## EXERCISE GOAL
Write out exactly the lines running from the one with "- Download CaskaydiaMono" to the end of the data, including both of those lines and excluding pictures.

## MATERIAL PROVIDED
####
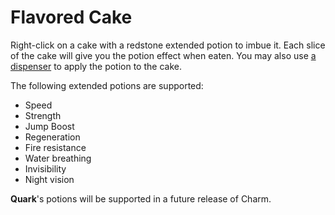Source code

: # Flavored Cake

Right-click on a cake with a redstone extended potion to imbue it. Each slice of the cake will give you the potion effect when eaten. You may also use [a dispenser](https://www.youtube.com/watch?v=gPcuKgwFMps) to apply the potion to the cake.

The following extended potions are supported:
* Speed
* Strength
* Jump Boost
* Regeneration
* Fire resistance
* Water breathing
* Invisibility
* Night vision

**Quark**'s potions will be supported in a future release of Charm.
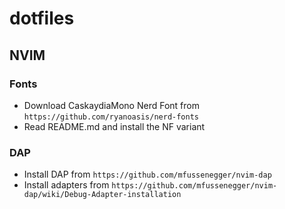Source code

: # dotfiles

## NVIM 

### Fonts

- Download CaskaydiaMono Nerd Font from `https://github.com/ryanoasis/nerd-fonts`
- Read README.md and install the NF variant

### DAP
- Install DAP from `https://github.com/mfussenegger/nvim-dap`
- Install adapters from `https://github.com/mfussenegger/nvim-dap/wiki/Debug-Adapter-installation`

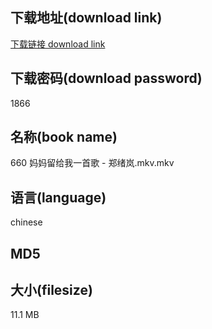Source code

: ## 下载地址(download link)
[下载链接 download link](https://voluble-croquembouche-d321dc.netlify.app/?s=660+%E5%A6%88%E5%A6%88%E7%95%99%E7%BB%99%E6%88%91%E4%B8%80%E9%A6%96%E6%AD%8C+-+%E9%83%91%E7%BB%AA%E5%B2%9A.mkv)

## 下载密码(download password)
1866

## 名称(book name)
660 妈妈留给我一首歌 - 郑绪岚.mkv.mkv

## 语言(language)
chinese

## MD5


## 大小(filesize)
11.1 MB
####
## OUTPUT FOR THIS TASK
- Download CaskaydiaMono Nerd Font from `https://github.com/ryanoasis/nerd-fonts`
- Read README.md and install the NF variant

### DAP
- Install DAP from `https://github.com/mfussenegger/nvim-dap`
- Install adapters from `https://github.com/mfussenegger/nvim-dap/wiki/Debug-Adapter-installation`

Source code

: ## 下载地址(download link)
[下载链接 download link](https://voluble-croquembouche-d321dc.netlify.app/?s=660+%E5%A6%88%E5%A6%88%E7%95%99%E7%BB%99%E6%88%91%E4%B8%80%E9%A6%96%E6%AD%8C+-+%E9%83%91%E7%BB%AA%E5%B2%9A.mkv)

## 下载密码(download password)
1866

## 名称(book name)
660 妈妈留给我一首歌 - 郑绪岚.mkv.mkv

## 语言(language)
chinese

## MD5


## 大小(filesize)
11.1 MB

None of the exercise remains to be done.